Saved data entries:
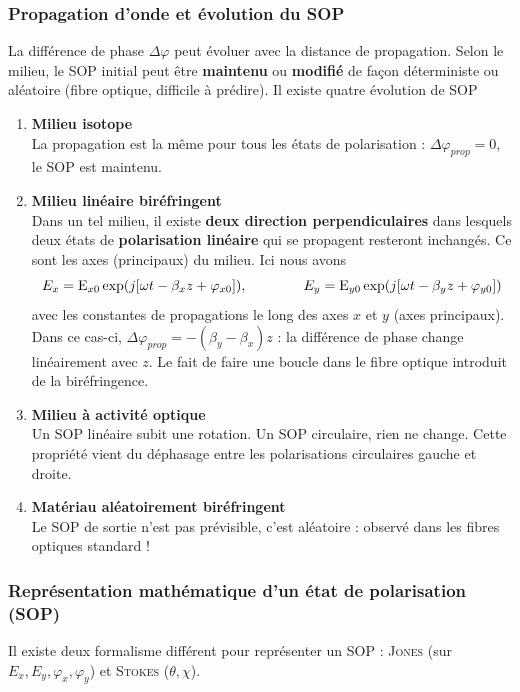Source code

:	
	\subsubsection{Propagation d'onde et évolution du SOP}
	La différence de phase $\Delta\varphi$ peut évoluer avec la distance de propagation. Selon le
	milieu, le SOP initial peut être \textbf{maintenu} ou \textbf{modifié} de façon déterministe ou
	aléatoire (fibre optique, difficile à prédire). Il existe quatre évolution de SOP
	\begin{enumerate}
	\item \textbf{Milieu isotope}\\
	La propagation est la même pour tous les états de polarisation : $\Delta \varphi_{prop}=0$, le
	SOP est maintenu.
	\item \textbf{Milieu linéaire biréfringent}\\
	Dans un tel milieu, il existe \textbf{deux direction perpendiculaires} dans lesquels deux états
	de \textbf{polarisation linéaire} qui se propagent resteront inchangés. Ce sont les axes 
	(principaux) du milieu. Ici nous avons
	\begin{equation}
	{E_x} = {{\rm{E}}_{x0}}\exp (j[\omega t - {\beta _x}z + {\varphi _{x0}}]),\qquad\qquad
	{E_y} = {{\rm{E}}_{y0}}\exp (j[\omega t - {\beta _y}z + {\varphi _{y0}}])
	\end{equation}
	avec les constantes de propagations le long des axes $x$ et $y$ (axes principaux). Dans ce cas-ci,
	$\Delta\varphi_{prop} = -(\beta_y-\beta_x)z$ : la différence de phase change linéairement avec
	 $z$. Le fait de faire une boucle dans le fibre optique introduit de la biréfringence.
	
	\item \textbf{Milieu à activité optique}\\
	Un SOP linéaire subit une rotation. Un SOP circulaire, rien ne change. Cette propriété vient du 
	déphasage entre les polarisations circulaires gauche et droite.
	
	\item \textbf{Matériau aléatoirement biréfringent}\\
	Le SOP de sortie n'est pas prévisible, c'est aléatoire : observé dans les fibres optiques 
	standard !	
	\end{enumerate}
	
	\subsubsection{Représentation mathématique d'un état de polarisation (SOP)}
	Il existe deux formalisme différent pour représenter un SOP : \textsc{Jones} (sur $E_x,E_y, 
	\varphi_x, \varphi_y$) et \textsc{Stokes} ($\theta, \chi$).\\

DIRECTIONS:
Count how many lines in the records hold the string "axes"; reply with the number alone.

OUTPUT BELOW:
2